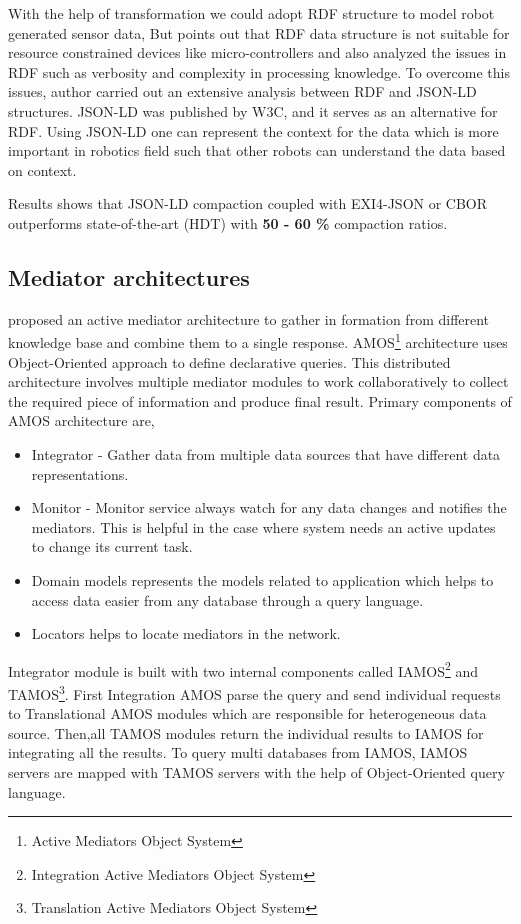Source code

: \documentclass[12pt]{article}
\begin{document}
With the help of transformation we could adopt RDF structure to model robot generated sensor data, But \citet{charpenay2018towards} points out that RDF data structure is not suitable for resource constrained devices like micro-controllers and also analyzed the issues in RDF such as verbosity and complexity in processing knowledge. To overcome this issues, author carried out an extensive analysis between RDF and JSON-LD structures. JSON-LD was published by W3C, and it serves as an alternative for RDF. Using JSON-LD one can represent the context for the data which is more important in robotics field such that other robots can understand the data based on context.

Results shows that JSON-LD compaction coupled with EXI4-JSON or CBOR outperforms state-of-the-art (HDT) with \textbf{50 - 60 \% }compaction ratios.

\subsection{Mediator architectures}
\citet{fahl1993amos} proposed an active mediator architecture to gather in
formation from different knowledge base and combine them to a single response. AMOS\footnote{\label{amos}Active Mediators Object System} architecture uses Object-Oriented approach to define declarative queries. This distributed architecture involves multiple mediator modules to work collaboratively to collect the required piece of information and produce final result. Primary components of AMOS architecture are,
\begin{itemize}
	\item Integrator - Gather data from multiple data sources that have different data representations.
	\item Monitor - Monitor service always watch for any data changes and notifies the mediators. This is helpful in the case where system needs an active updates to change its current task.
	\item Domain models represents the models related to application which helps to access data easier from any database through a query language.
	\item Locators helps to locate mediators in the network.
\end{itemize}


Integrator module is built with two internal components called IAMOS\footnote{\label{amos}Integration Active Mediators Object System} and TAMOS\footnote{\label{amos}Translation Active Mediators Object System}. 
First Integration AMOS parse the query and send individual requests to Translational AMOS modules which are responsible for heterogeneous data source.
Then,all TAMOS modules return the individual results to IAMOS for integrating all the results. To query multi databases from IAMOS, IAMOS servers are mapped with TAMOS servers with the help of Object-Oriented query language.
\end{document}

Task instructions: Retype exactly the lines above, from the one with "Integrator module is" through the one with "First Integration AMOS", inclusive.

Result below:
Integrator module is built with two internal components called IAMOS\footnote{\label{amos}Integration Active Mediators Object System} and TAMOS\footnote{\label{amos}Translation Active Mediators Object System}. 
First Integration AMOS parse the query and send individual requests to Translational AMOS modules which are responsible for heterogeneous data source.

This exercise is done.